I have done it.
Anna Karenina, having been read once, now sits on my shelf–big, fat, and inanimate, never to be read again.
I don’t know. Maybe years from now, when I’m older and wiser and more patient, I’ll pick it up again and immerse myself in 754 pages of Russian politics and bad decisions.
But for now, I’m done with it.
And now, the moment you’ve all been waiting for: the ACTUAL Anna Karenina book review.
This book. What to say?
It isn’t actually as horrible as I’ve made it out to be. The plot itself is interesting, and the characters have depth. Honestly, the first several chapters are quality–there may be bits of dry stuff here and there, but in general, they move pretty fast, and there’s plenty to entertain.
In the beginning, you’re just getting to know the characters. They all have their own personalities, struggles, and talents–they all have their own stories woven into the story of the whole book.
There’s strife, and there’s joy. Fights are fought and soothed over. Love is offered and rejected. New love is kindled.
Then, suddenly, instead of good and bad intermingled, everything starts to just be bad. Betrayals, denials, lies, depression, crushed hopes–
And then, for the rest of the book, everything is just bad.
Pretty much everything.
Except for Levin and Kitty. They have their bright spots, but that’s it.
The characters in this book have a plethora of problems. Almost all of them begin with this character.
Anna Karenina–a rich, beautiful, respected woman who lives in St. Petersburg and runs in the most important and fashionable circles of society in Russia.
Said rich, beautiful, respected woman is married to a rich, less beautiful, respected man and has a beloved, beautiful, healthy son.
Then she goes to Moscow, steals another girl’s man, carries on an affair in private for a while, leaves her husband and child, carries on the affair in public for a while, has an illegitimate child that she doesn’t love, turns into a tragic monster of desperation and jealousy, and is miserable for the last 300 pages of the book.
She is what you might call a “fixer-upper.”
This is Anna Karenina’s poor jilted husband. In all honesty, though, he has problems of his own. In all honesty, all the characters of this book have problems of their own.
Alexey Alexandrovitch’s problems are primarily this: he isn’t very handsome, and he isn’t very caring. Because of his first problem, his wife (and the mother of his child) admits that she’s having an affair. Because of his second problem, his reaction is that he expects her to go on acting like they’re a happy married couple (for the sake of reputation), and then he leaves to go think things over. He dwells for a while on the fact that she’s a fallen woman and that it’s probably better that everything is out in the open, then comes this gem:
“The only thing that interested him now was the question of in what way he could best, with most propriety and comfort for himself, and thus with most justice, extricate himself from the mud with which she had spattered him in her fall, and then proceed along his path of active, honorable, and useful existence.”

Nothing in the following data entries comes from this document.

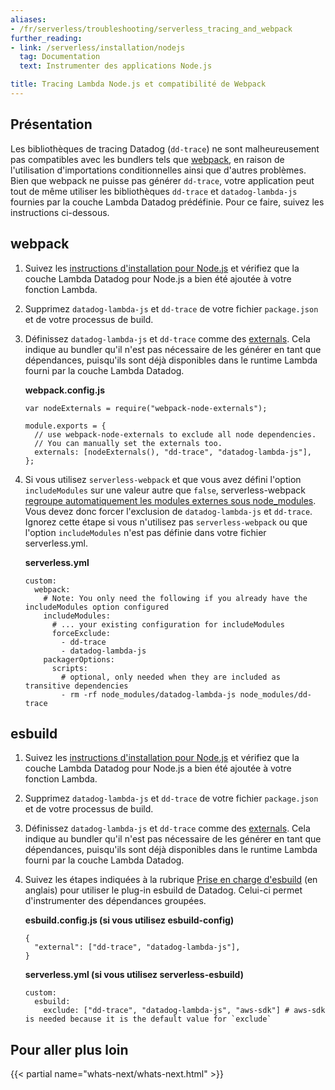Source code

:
 ```yaml
---
aliases:
- /fr/serverless/troubleshooting/serverless_tracing_and_webpack
further_reading:
- link: /serverless/installation/nodejs
  tag: Documentation
  text: Instrumenter des applications Node.js

title: Tracing Lambda Node.js et compatibilité de Webpack
---
```


## Présentation

Les bibliothèques de tracing Datadog (`dd-trace`) ne sont malheureusement pas compatibles avec les bundlers tels que [webpack][1], en raison de l'utilisation d'importations conditionnelles ainsi que d'autres problèmes. Bien que webpack ne puisse pas générer `dd-trace`, votre application peut tout de même utiliser les bibliothèques `dd-trace` et `datadog-lambda-js` fournies par la couche Lambda Datadog prédéfinie. Pour ce faire, suivez les instructions ci-dessous.

## webpack
1. Suivez les [instructions d'installation pour Node.js][2] et vérifiez que la couche Lambda Datadog pour Node.js a bien été ajoutée à votre fonction Lambda.
2. Supprimez `datadog-lambda-js` et `dd-trace` de votre fichier `package.json` et de votre processus de build.
3. Définissez `datadog-lambda-js` et `dd-trace` comme des [externals][3]. Cela indique au bundler qu'il n'est pas nécessaire de les générer en tant que dépendances, puisqu'ils sont déjà disponibles dans le runtime Lambda fourni par la couche Lambda Datadog.

    **webpack.config.js**

    ```
    var nodeExternals = require("webpack-node-externals");

    module.exports = {
      // use webpack-node-externals to exclude all node dependencies.
      // You can manually set the externals too.
      externals: [nodeExternals(), "dd-trace", "datadog-lambda-js"],
    };
    ```

4. Si vous utilisez `serverless-webpack` et que vous avez défini l'option `includeModules` sur une valeur autre que `false`, serverless-webpack [regroupe automatiquement les modules externes sous node_modules][5]. Vous devez donc forcer l'exclusion de `datadog-lambda-js` et `dd-trace`. Ignorez cette étape si vous n'utilisez pas `serverless-webpack` ou que l'option `includeModules` n'est pas définie dans votre fichier serverless.yml.

    **serverless.yml**

    ```
    custom:
      webpack:
        # Note: You only need the following if you already have the includeModules option configured
        includeModules:
          # ... your existing configuration for includeModules
          forceExclude:
            - dd-trace
            - datadog-lambda-js
        packagerOptions:
          scripts:
            # optional, only needed when they are included as transitive dependencies
            - rm -rf node_modules/datadog-lambda-js node_modules/dd-trace
    ```

## esbuild
1. Suivez les [instructions d'installation pour Node.js][2] et vérifiez que la couche Lambda Datadog pour Node.js a bien été ajoutée à votre fonction Lambda.
2. Supprimez `datadog-lambda-js` et `dd-trace` de votre fichier `package.json` et de votre processus de build.
3. Définissez `datadog-lambda-js` et `dd-trace` comme des [externals][4]. Cela indique au bundler qu'il n'est pas nécessaire de les générer en tant que dépendances, puisqu'ils sont déjà disponibles dans le runtime Lambda fourni par la couche Lambda Datadog.
4. Suivez les étapes indiquées à la rubrique [Prise en charge d'esbuild][6] (en anglais) pour utiliser le plug-in esbuild de Datadog. Celui-ci permet d'instrumenter des dépendances groupées.

    **esbuild.config.js (si vous utilisez esbuild-config)**

    ```
    {
      "external": ["dd-trace", "datadog-lambda-js"],
    }
    ```

    **serverless.yml (si vous utilisez serverless-esbuild)**

    ```
    custom:
      esbuild:
        exclude: ["dd-trace", "datadog-lambda-js", "aws-sdk"] # aws-sdk is needed because it is the default value for `exclude`
    ```

## Pour aller plus loin

{{< partial name="whats-next/whats-next.html" >}}

[1]: https://webpack.js.org
[2]: /fr/serverless/installation/nodejs
[3]: https://webpack.js.org/configuration/externals/
[4]: https://esbuild.github.io/api/#external
[5]: https://github.com/serverless-heaven/serverless-webpack#node-modules--externals
[6]: /fr/tracing/trace_collection/dd_libraries/nodejs/?tab=containers#esbuild-support
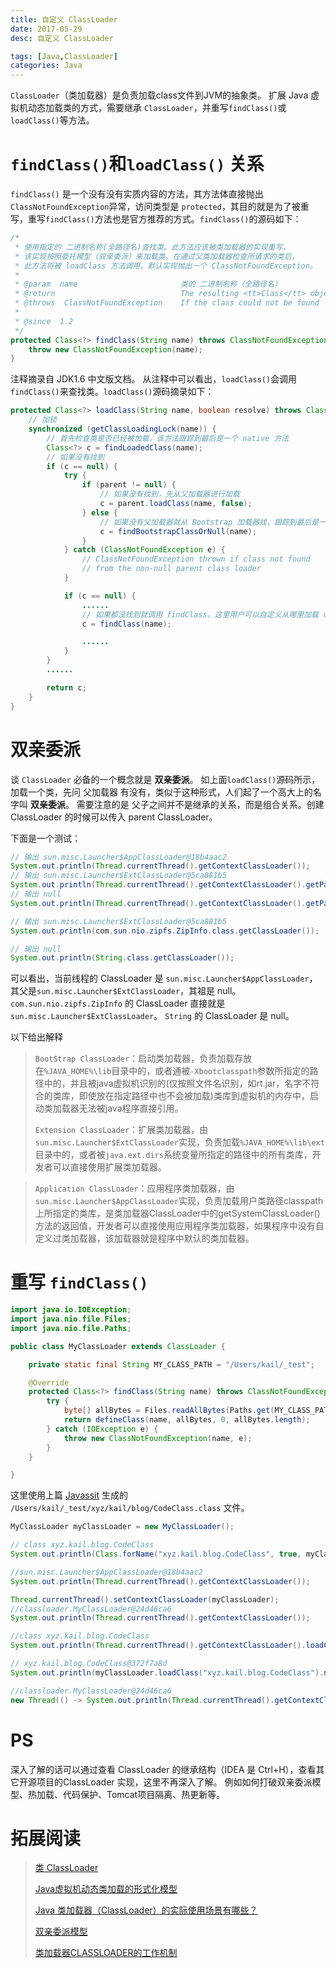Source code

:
 ```yaml
---
title: 自定义 ClassLoader
date: 2017-05-29
desc: 自定义 ClassLoader

tags: [Java,ClassLoader]
categories: Java
---
```


`ClassLoader`（类加载器）是负责加载class文件到JVM的抽象类。
扩展 Java 虚拟机动态加载类的方式，需要继承 `ClassLoader`，并重写`findClass()`或`loadClass()`等方法。

<!--more-->

# `findClass()`和`loadClass()` 关系

`findClass()` 是一个没有没有实质内容的方法，其方法体直接抛出`ClassNotFoundException`异常，访问类型是 `protected`，其目的就是为了被重写，重写`findClass()`方法也是官方推荐的方式。`findClass()`的源码如下：
``` java
/*
 * 使用指定的 二进制名称(全路径名)查找类。此方法应该被类加载器的实现重写，
 * 该实现按照委托模型（双亲委派）来加载类。在通过父类加载器检查所请求的类后，
 * 此方法将被 loadClass 方法调用。默认实现抛出一个 ClassNotFoundException。
 *
 * @param  name                       类的 二进制名称（全路径名）
 * @return                            The resulting <tt>Class</tt> object
 * @throws  ClassNotFoundException    If the class could not be found
 *
 * @since  1.2
 */
protected Class<?> findClass(String name) throws ClassNotFoundException {
    throw new ClassNotFoundException(name);
}
```
注释摘录自 JDK1.6 中文版文档。 从注释中可以看出，`loadClass()`会调用`findClass()`来查找类。`loadClass()`源码摘录如下：

``` java
protected Class<?> loadClass(String name, boolean resolve) throws ClassNotFoundException {
    // 加锁
    synchronized (getClassLoadingLock(name)) {
        // 首先检查类是否已经被加载，该方法跟踪到最后是一个 native 方法
        Class<?> c = findLoadedClass(name);
        // 如果没有找到
        if (c == null) {
            try { 
                if (parent != null) {
                    // 如果没有找到，先从父加载器进行加载
                    c = parent.loadClass(name, false);
                } else {
                    // 如果没有父加载器就从 Bootstrap 加载器找，跟踪到最后是一个 native 方法
                    c = findBootstrapClassOrNull(name);
                }
            } catch (ClassNotFoundException e) {
                // ClassNotFoundException thrown if class not found
                // from the non-null parent class loader
            }

            if (c == null) {
                ......
                // 如果都没找到就调用 findClass。这里用户可以自定义从哪里加载 class 文件
                c = findClass(name);

                ......
            }
        }
        ......

        return c;
    }
}
```


# 双亲委派

谈 `ClassLoader` 必备的一个概念就是 **双亲委派**。
如上面`loadClass()`源码所示，加载一个类，先问 父加载器 有没有，类似于这种形式，人们起了一个高大上的名字叫 **双亲委派**。
需要注意的是 父子之间并不是继承的关系，而是组合关系。创建 ClassLoader 的时候可以传入 parent ClassLoader。

下面是一个测试：
``` Java
// 输出 sun.misc.Launcher$AppClassLoader@18b4aac2
System.out.println(Thread.currentThread().getContextClassLoader());
// 输出 sun.misc.Launcher$ExtClassLoader@5ca881b5
System.out.println(Thread.currentThread().getContextClassLoader().getParent());
// 输出 null
System.out.println(Thread.currentThread().getContextClassLoader().getParent().getParent());

// 输出 sun.misc.Launcher$ExtClassLoader@5ca881b5
System.out.println(com.sun.nio.zipfs.ZipInfo.class.getClassLoader());

// 输出 null
System.out.println(String.class.getClassLoader());
```
可以看出，当前线程的 ClassLoader 是 `sun.misc.Launcher$AppClassLoader`，其父是`sun.misc.Launcher$ExtClassLoader`，其祖是 null。
`com.sun.nio.zipfs.ZipInfo` 的 ClassLoader 直接就是 `sun.misc.Launcher$ExtClassLoader`。
`String` 的 ClassLoader 是 null。

以下给出解释

> `BootStrap ClassLoader`：启动类加载器，负责加载存放在`%JAVA_HOME%\lib`目录中的，或者通被`-Xbootclasspath`参数所指定的路径中的，并且被java虚拟机识别的(仅按照文件名识别，如rt.jar，名字不符合的类库，即使放在指定路径中也不会被加载)类库到虚拟机的内存中，启动类加载器无法被java程序直接引用。
>
> `Extension ClassLoader`：扩展类加载器，由`sun.misc.Launcher$ExtClassLoader`实现，负责加载`%JAVA_HOME%\lib\ext`目录中的，或者被`java.ext.dirs`系统变量所指定的路径中的所有类库，开发者可以直接使用扩展类加载器。

> `Application ClassLoader`：应用程序类加载器，由`sun.misc.Launcher$AppClassLoader`实现，负责加载用户类路径classpath上所指定的类库，是类加载器ClassLoader中的getSystemClassLoader()方法的返回值，开发者可以直接使用应用程序类加载器，如果程序中没有自定义过类加载器，该加载器就是程序中默认的类加载器。



# 重写 `findClass()`

``` java
import java.io.IOException;
import java.nio.file.Files;
import java.nio.file.Paths;

public class MyClassLoader extends ClassLoader {

    private static final String MY_CLASS_PATH = "/Users/kail/_test";

    @Override
    protected Class<?> findClass(String name) throws ClassNotFoundException {
        try {
            byte[] allBytes = Files.readAllBytes(Paths.get(MY_CLASS_PATH, name.replace(".", "/") + ".class"));
            return defineClass(name, allBytes, 0, allBytes.length);
        } catch (IOException e) {
            throw new ClassNotFoundException(name, e);
        }
    }

}
```
这里使用上篇 [Javassit](/post/2017-05-29/java/make-javassist-simple.html) 生成的 `/Users/kail/_test/xyz/kail/blog/CodeClass.class` 文件。

```java
MyClassLoader myClassLoader = new MyClassLoader();

// class xyz.kail.blog.CodeClass
System.out.println(Class.forName("xyz.kail.blog.CodeClass", true, myClassLoader));

//sun.misc.Launcher$AppClassLoader@18b4aac2
System.out.println(Thread.currentThread().getContextClassLoader()); 

Thread.currentThread().setContextClassLoader(myClassLoader);
//classloader.MyClassLoader@24d46ca6
System.out.println(Thread.currentThread().getContextClassLoader()); 

//class xyz.kail.blog.CodeClass
System.out.println(Thread.currentThread().getContextClassLoader().loadClass("xyz.kail.blog.CodeClass")); 

// xyz.kail.blog.CodeClass@372f7a8d
System.out.println(myClassLoader.loadClass("xyz.kail.blog.CodeClass").newInstance());

//classloader.MyClassLoader@24d46ca6
new Thread(() -> System.out.println(Thread.currentThread().getContextClassLoader())).start(); //
```

# PS

深入了解的话可以通过查看 ClassLoader 的继承结构（IDEA 是 Ctrl+H），查看其它开源项目的ClassLoader 实现，这里不再深入了解。
例如如何打破双亲委派模型、热加载、代码保护、Tomcat项目隔离、热更新等。



# 拓展阅读

> [类 ClassLoader](http://tool.oschina.net/uploads/apidocs/jdk-zh/java/lang/ClassLoader.html)
>
> [Java虚拟机动态类加载的形式化模型](http://www.docin.com/p-1265062986.html)  
>
> [Java 类加载器（ClassLoader）的实际使用场景有哪些？](https://www.zhihu.com/question/46719811)
>
> [双亲委派模型](http://blog.csdn.net/p10010/article/details/50448491)
>
> [类加载器CLASSLOADER的工作机制](https://zhuanlan.zhihu.com/p/20524252)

Quite possibly my favorite line in the book.
This is the rake who ruins his life by having an affair with Anna.
Let me rephrase that: by having a long and committed affair with Anna.
Apparently, in nineteenth-century Russia, it was completely respectable for a single man to have an affair with a married woman as long as it didn’t last too long and he promptly left her in the dust.
Vronsky, however, has too lengthy an affair with Anna, resulting in her leaving her family and moving all over Europe with him.
Result: Anna is completely ostrasized by society, and Vronsky loses his respectability.
That isn’t really what ruins his life, though. What ruins his life is that he starts getting bored, and she starts getting jealous, and it’s all fighting and strife and angst from there on out.
Not fun to read.
Kitty is the girl who is wronged by Anna Karenina but ends up with the happily ever after anyway.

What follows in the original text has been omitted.